HSPの特徴にはどのようなものがあるのでしょうか。簡単に紹介します。
・1つのことをじっくり考える
1つの物事に対して、深く掘り下げて考え抜いたり、想像を膨らませて複数のアイデアを考えたりするようなことがHSPの人は得意です。
ただし、考えが深すぎることで行動に移すまでに時間を費やしてしまうようなことも、多々見受けらることがあります。
・些細なことにも敏感に反応する
たとえば、他人が悪気なく発したさりげないひと言に傷ついてしまうことや、場の空気を読み過ぎて気疲れしてしまうようなことが挙げられます。
あまりにも敏感なため、疲れやすいというのもHSPの特徴にあります。
・共感力が高い
たとえば、感動的な映画やドラマにでてくる登場人物や話の内容に深く感情移入して、涙を流すようなことがあります。
職場では、近くで同僚が怒られていると、まるで自分が怒られているような気分に陥ったりするようなことも。

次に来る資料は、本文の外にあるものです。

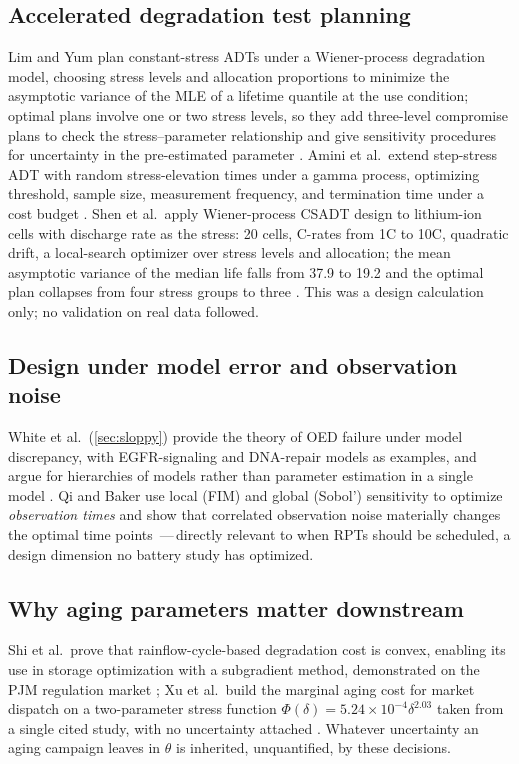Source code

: \documentclass[11pt,letterpaper]{article}
\newcommand{\dash}{\,---\,}
\begin{document}
\subsection{Accelerated degradation test planning}
Lim and Yum plan constant-stress ADTs under a Wiener-process degradation model, choosing stress levels and allocation proportions to minimize the asymptotic variance of the MLE of a lifetime quantile at the use condition; optimal plans involve one or two stress levels, so they add three-level compromise plans to check the stress--parameter relationship and give sensitivity procedures for uncertainty in the pre-estimated parameter \cite{limyum2011}. Amini et al.\ extend step-stress ADT with random stress-elevation times under a gamma process, optimizing threshold, sample size, measurement frequency, and termination time under a cost budget \cite{amini2018}. Shen et al.\ apply Wiener-process CSADT design to lithium-ion cells with discharge rate as the stress: 20 cells, C-rates from 1C to 10C, quadratic drift, a local-search optimizer over stress levels and allocation; the mean asymptotic variance of the median life falls from 37.9 to 19.2 and the optimal plan collapses from four stress groups to three \cite{shen2018}. This was a design calculation only; no validation on real data followed.

\subsection{Design under model error and observation noise}
White et al.\ (\cref{sec:sloppy}) provide the theory of OED failure under model discrepancy, with EGFR-signaling and DNA-repair models as examples, and argue for hierarchies of models rather than parameter estimation in a single model \cite{white2016}. Qi and Baker use local (FIM) and global (Sobol') sensitivity to optimize \emph{observation times} and show that correlated observation noise materially changes the optimal time points \cite{qibaker2025}\dash directly relevant to when RPTs should be scheduled, a design dimension no battery study has optimized.

\subsection{Why aging parameters matter downstream}
Shi et al.\ prove that rainflow-cycle-based degradation cost is convex, enabling its use in storage optimization with a subgradient method, demonstrated on the PJM regulation market \cite{shi2017}; Xu et al.\ build the marginal aging cost for market dispatch on a two-parameter stress function $\Phi(\delta)=5.24\times10^{-4}\delta^{2.03}$ taken from a single cited study, with no uncertainty attached \cite{xu2018}. Whatever uncertainty an aging campaign leaves in $\theta$ is inherited, unquantified, by these decisions.
\end{document}
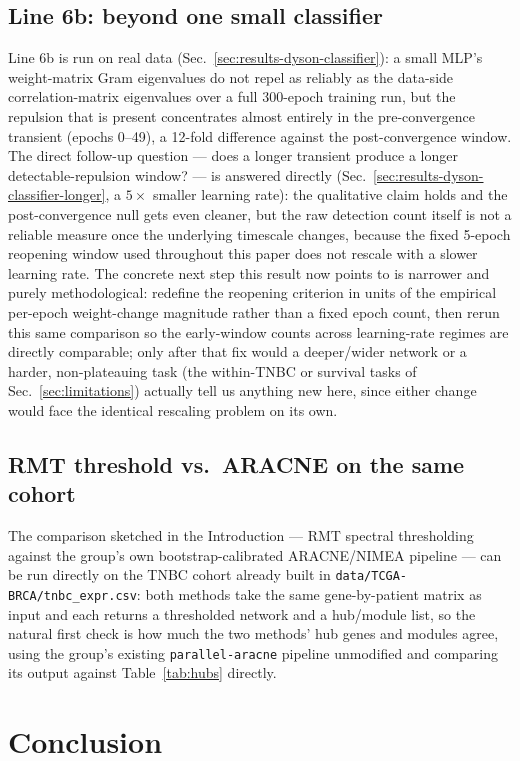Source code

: \documentclass[11pt]{article}
\begin{document}
\subsection{Line 6b: beyond one small classifier}
Line 6b is run on real data (Sec.~\ref{sec:results-dyson-classifier}):
a small MLP's weight-matrix Gram eigenvalues do not repel as reliably
as the data-side correlation-matrix eigenvalues over a full 300-epoch
training run, but the repulsion that is present concentrates almost
entirely in the pre-convergence transient (epochs 0--49), a 12-fold
difference against the post-convergence window. The direct follow-up
question --- does a longer transient produce a longer
detectable-repulsion window? --- is answered directly
(Sec.~\ref{sec:results-dyson-classifier-longer}, a $5\times$ smaller
learning rate): the qualitative claim holds and the post-convergence
null gets even cleaner, but the raw detection count itself is not a
reliable measure once the underlying timescale changes, because the
fixed 5-epoch reopening window used throughout this paper does not
rescale with a slower learning rate. The concrete next step this result
now points to is narrower and purely methodological: redefine the
reopening criterion in units of the empirical per-epoch weight-change
magnitude rather than a fixed epoch count, then rerun this same
comparison so the early-window counts across learning-rate regimes are
directly comparable; only after that fix would a deeper/wider network
or a harder, non-plateauing task (the within-TNBC or survival tasks of
Sec.~\ref{sec:limitations}) actually tell us anything new here, since
either change would face the identical rescaling problem on its own.

\subsection{RMT threshold vs.\ ARACNE on the same cohort}
The comparison sketched in the Introduction --- RMT spectral thresholding
against the group's own bootstrap-calibrated ARACNE/NIMEA pipeline
--- can be run directly on the TNBC cohort already built in
\texttt{data/TCGA-BRCA/tnbc\_expr.csv}: both methods take the same
gene-by-patient matrix as input and each returns a thresholded network
and a hub/module list, so the natural first check is how much the two
methods' hub genes and modules agree, using the group's existing
\texttt{parallel-aracne} pipeline unmodified and comparing its output
against Table~\ref{tab:hubs} directly.

\section{Conclusion}
\end{document}

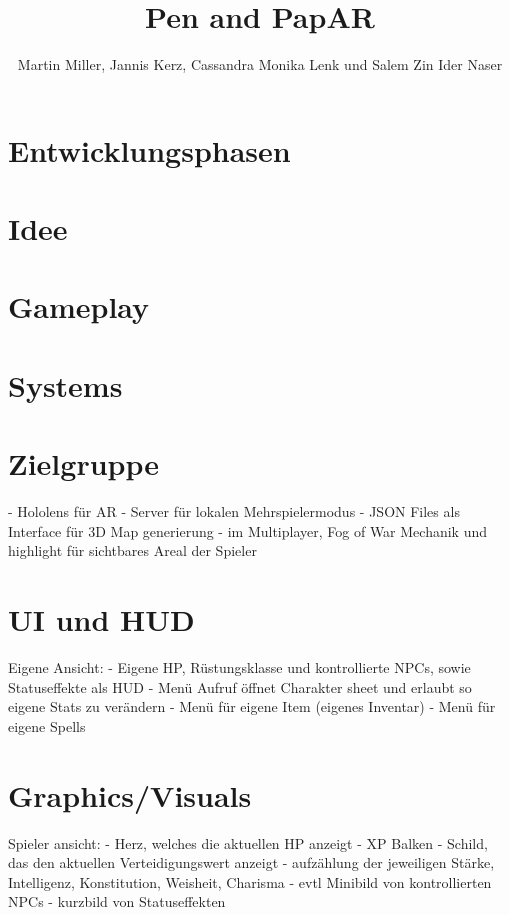 \documentclass[11pt]{article}
\begin{document}
    \title{Pen and PapAR}
    \author{Martin Miller, Jannis Kerz, Cassandra Monika Lenk und Salem Zin Ider Naser}

    \maketitle
    \newpage

    \tableofcontents
    \newpage

    \section{Entwicklungsphasen}\label{sec:chapter_dev_process}
    

    \section{Idee}\label{sec:chapter_idea}
    

    \section{Gameplay}\label{sec:chapter_gameplay}
    

    \section{Systems}\label{sec:chapter_systems}
    

    \section{Zielgruppe}\label{sec:chapter_crowd}

    - Hololens für AR
    - Server für lokalen Mehrspielermodus
    - JSON Files als Interface für 3D Map generierung
    - im Multiplayer, Fog of War Mechanik und highlight für sichtbares Areal der Spieler

    \section{UI und HUD}\label{sec:ui-und-hud}
    Eigene Ansicht:
    - Eigene HP, Rüstungsklasse und kontrollierte NPCs, sowie Statuseffekte als HUD
    - Menü Aufruf öffnet Charakter sheet und erlaubt so eigene Stats zu verändern
    - Menü für eigene Item (eigenes Inventar)
    - Menü für eigene Spells

    \section{Graphics/Visuals}\label{sec:graphics/visuals}
    Spieler ansicht:
    - Herz, welches die aktuellen HP anzeigt
    - XP Balken
    - Schild, das den aktuellen Verteidigungswert anzeigt
    - aufzählung der jeweiligen Stärke, Intelligenz, Konstitution, Weisheit, Charisma
    - evtl Minibild von kontrollierten NPCs
    - kurzbild von Statuseffekten
\end{document}
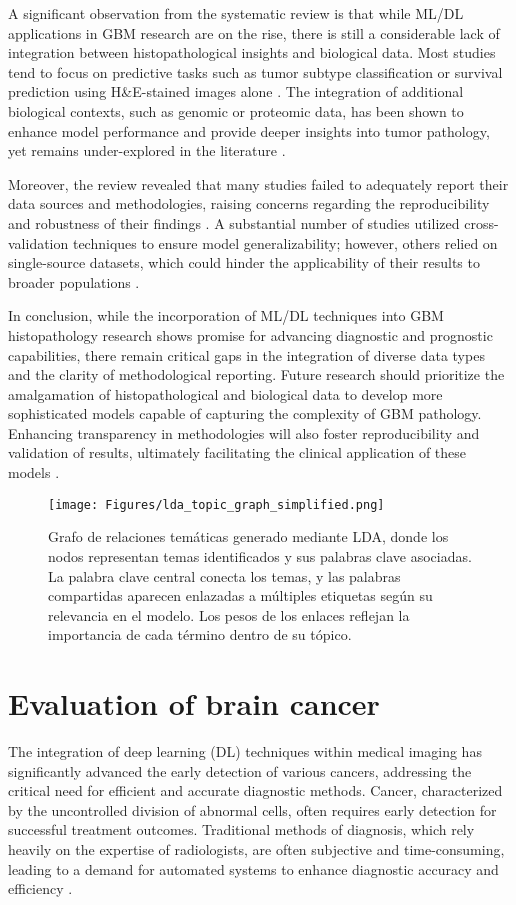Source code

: \documentclass[runningheads]{llncs}
\begin{document}
A significant observation from the systematic review is that while ML/DL applications in GBM research are on the rise, there is still a considerable lack of integration between histopathological insights and biological data. Most studies tend to focus on predictive tasks such as tumor subtype classification or survival prediction using H\&E-stained images alone \cite{Chun_2025}. The integration of additional biological contexts, such as genomic or proteomic data, has been shown to enhance model performance and provide deeper insights into tumor pathology, yet remains under-explored in the literature \cite{Chun_2025}.

Moreover, the review revealed that many studies failed to adequately report their data sources and methodologies, raising concerns regarding the reproducibility and robustness of their findings \cite{Chun_2025}. A substantial number of studies utilized cross-validation techniques to ensure model generalizability; however, others relied on single-source datasets, which could hinder the applicability of their results to broader populations \cite{Chun_2025}.

In conclusion, while the incorporation of ML/DL techniques into GBM histopathology research shows promise for advancing diagnostic and prognostic capabilities, there remain critical gaps in the integration of diverse data types and the clarity of methodological reporting. Future research should prioritize the amalgamation of histopathological and biological data to develop more sophisticated models capable of capturing the complexity of GBM pathology. Enhancing transparency in methodologies will also foster reproducibility and validation of results, ultimately facilitating the clinical application of these models \cite{Chun_2025}.
\begin{figure}[h]
\centering
\texttt{[image: Figures/lda\_topic\_graph\_simplified.png]}
\caption{Grafo de relaciones temáticas generado mediante LDA, donde los nodos representan temas identificados y sus palabras clave asociadas. La palabra clave central conecta los temas, y las palabras compartidas aparecen enlazadas a múltiples etiquetas según su relevancia en el modelo. Los pesos de los enlaces reflejan la importancia de cada término dentro de su tópico.}
\end{figure}
\section{Evaluation of brain cancer}
The integration of deep learning (DL) techniques within medical imaging has significantly advanced the early detection of various cancers, addressing the critical need for efficient and accurate diagnostic methods. Cancer, characterized by the uncontrolled division of abnormal cells, often requires early detection for successful treatment outcomes. Traditional methods of diagnosis, which rely heavily on the expertise of radiologists, are often subjective and time-consuming, leading to a demand for automated systems to enhance diagnostic accuracy and efficiency \cite{Istiak_2024}. 
\end{document}
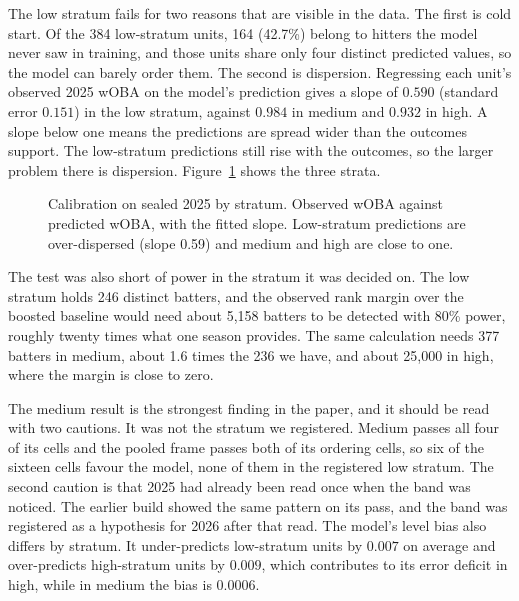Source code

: \documentclass[11pt,letterpaper]{article}
\begin{document}
The low stratum fails for two reasons that are visible in the data. The first is cold start. Of the 384 low-stratum units, 164 (42.7\%) belong to hitters the model never saw in training, and those units share only four distinct predicted values, so the model can barely order them. The second is dispersion. Regressing each unit's observed 2025 wOBA on the model's prediction gives a slope of $0.590$ (standard error $0.151$) in the low stratum, against $0.984$ in medium and $0.932$ in high. A slope below one means the predictions are spread wider than the outcomes support. The low-stratum predictions still rise with the outcomes, so the larger problem there is dispersion. Figure~\ref{fig:cal2025} shows the three strata.

\begin{figure}[t]
\centering
{}
\caption{Calibration on sealed 2025 by stratum. Observed wOBA against predicted wOBA, with the fitted slope. Low-stratum predictions are over-dispersed (slope 0.59) and medium and high are close to one.}
\label{fig:cal2025}
\end{figure}

The test was also short of power in the stratum it was decided on. The low stratum holds 246 distinct batters, and the observed rank margin over the boosted baseline would need about 5,158 batters to be detected with 80\% power, roughly twenty times what one season provides. The same calculation needs 377 batters in medium, about 1.6 times the 236 we have, and about 25,000 in high, where the margin is close to zero.

The medium result is the strongest finding in the paper, and it should be read with two cautions. It was not the stratum we registered. Medium passes all four of its cells and the pooled frame passes both of its ordering cells, so six of the sixteen cells favour the model, none of them in the registered low stratum. The second caution is that 2025 had already been read once when the band was noticed. The earlier build showed the same pattern on its pass, and the band was registered as a hypothesis for 2026 after that read. The model's level bias also differs by stratum. It under-predicts low-stratum units by $0.007$ on average and over-predicts high-stratum units by $0.009$, which contributes to its error deficit in high, while in medium the bias is $0.0006$.
\end{document}

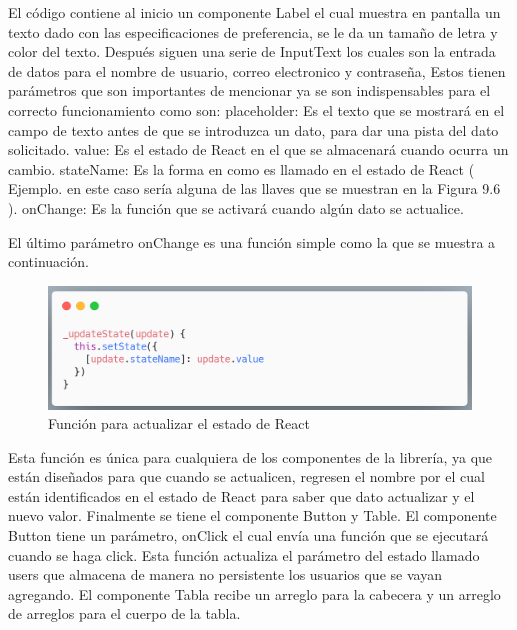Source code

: El código contiene al inicio un componente Label el cual muestra en pantalla un texto dado con las especificaciones de preferencia, se le da un tamaño de letra y color del texto. Después siguen una serie de InputText los cuales son la entrada de datos para el nombre de usuario, correo electronico  y contraseña, Estos tienen parámetros que son importantes de mencionar ya se son indispensables para el correcto funcionamiento como son:
placeholder: Es el texto que se mostrará en el campo de texto antes de que se introduzca un dato, para dar una pista del dato solicitado.
value: Es el estado de React en el que se almacenará cuando ocurra un cambio.
stateName: Es la forma en como es llamado en el estado de React ( Ejemplo. en este caso sería alguna de las llaves que se muestran en la Figura 9.6 ).
onChange: Es la función que se activará cuando algún dato se actualice.

El último parámetro onChange es una función simple como la que se muestra a continuación. 

\newline
\begin{figure}[H]
    \includegraphics[width=1\textwidth]{./Imagenes/9.9}
   \centering 
    \caption[Función para actualizar el estado de React]{Función para actualizar el estado de React}
    \end{figure}
\newline

Esta función es única para cualquiera de los componentes de la librería, ya que están diseñados para que cuando se actualicen, regresen el nombre por el cual están identificados en el estado de React para saber que dato actualizar  y el nuevo valor.
Finalmente se tiene el componente Button y Table. El componente Button tiene un parámetro, onClick el cual envía una función que se ejecutará cuando se haga click. Esta función actualiza el parámetro del estado llamado users que almacena de manera no persistente los usuarios que se vayan agregando.
El componente Tabla recibe un arreglo para la cabecera y un arreglo de arreglos para el cuerpo de la tabla.


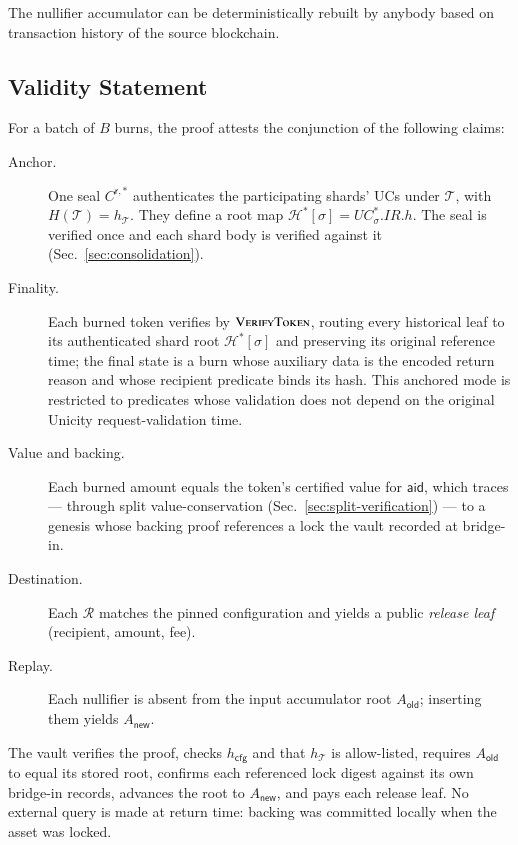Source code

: The nullifier accumulator can be deterministically rebuilt by anybody based on transaction history of the source blockchain.

\subsection{Validity Statement}\label{sec:bridge-statement}

For a batch of $B$ burns, the proof attests the conjunction of the following claims:

\begin{description}
\item[Anchor.] One seal $C^{\mathsf r,*}$ authenticates the participating shards' UCs under $\mathcal T$, with $H(\mathcal T)=h_\mathcal T$. They define a root map $\mathcal H^*[\sigma]=UC^*_\sigma.IR.h$. The seal is verified once and each shard body is verified against it (Sec.~\ref{sec:consolidation}).
\item[Finality.] Each burned token verifies by $\Call{VerifyToken}{}$, routing every historical leaf to its authenticated shard root $\mathcal H^*[\sigma]$ and preserving its original reference time; the final state is a burn whose auxiliary data is the encoded return reason and whose recipient predicate binds its hash. This anchored mode is restricted to predicates whose validation does not depend on the original Unicity request-validation time.
\item[Value and backing.] Each burned amount equals the token's certified value for $\mathsf{aid}$, which traces --- through split value-conservation (Sec.~\ref{sec:split-verification}) --- to a genesis whose backing proof references a lock the vault recorded at bridge-in.
\item[Destination.] Each $\mathcal{R}$ matches the pinned configuration and yields a public \emph{release leaf} (recipient, amount, fee).
\item[Replay.] Each nullifier is absent from the input accumulator root $A_\mathsf{old}$; inserting them yields $A_\mathsf{new}$.
\end{description}

The vault verifies the proof, checks $h_\mathsf{cfg}$ and that $h_\mathcal{T}$ is allow-listed, requires $A_\mathsf{old}$ to equal its stored root, confirms each referenced lock digest against its own bridge-in records, advances the root to $A_\mathsf{new}$, and pays each release leaf. No external query is made at return time: backing was committed locally when the asset was locked.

HSPは共感力が高いゆえに、相手やその場の雰囲気に飲まれやすいということが言えるでしょう。
・過剰に影響を受けやすい
HSPの特徴は他にも、感覚が敏感であることがあげられます。
たとえば、時計の秒針の音や太陽の日差しなど、他の人が気にならないような些細な音や光、においなどに敏感に反応してしまいます。
また、洋服のタグなど肌に触れるとチクチクするような素材が気になりすぎることもあります。
このように感覚が敏感に働くので、仕事に集中できないほど気になってしまうこともあるのです。
HSPについて詳しくはこちら↓
仕事がつらい理由、仕事が続かない理由
参考:第37回アンケート集計結果「「仕事におけるストレス」について」(https://mid-tenshoku.com/enquete/report-37/)
HSPの人が仕事がつらいと感じる、または続かない理由には、HSP特有の気質によるものが考えられます。具体的にどういうことなのか、つぎに詳しく見ていきましょう。
必要以上に物事を深く考えてしまう
些細なことにも良く気がつき、相手の感情や場の空気を読み取ることに長けていますが、物事を深く考えすぎてしまう習性があります。
深く考えるあまり、必要以上に相手のことを気にしすぎてしまったり、将来のことまで考えて不安を抱いたりなど、ネガティブな思考に陥りがちです。
職場の同僚とその場では楽しく食事をしていても、家に帰ってからどっと疲労感がでてしまうのは、HSPの特性が大きく影響しています。
感情が繊細すぎるため疲れやすい
HSPの人は感情がとても繊細にできています。
そのため、他の人がさほど気にならないようなことでも、敏感に感じ取って反応してしまうのです。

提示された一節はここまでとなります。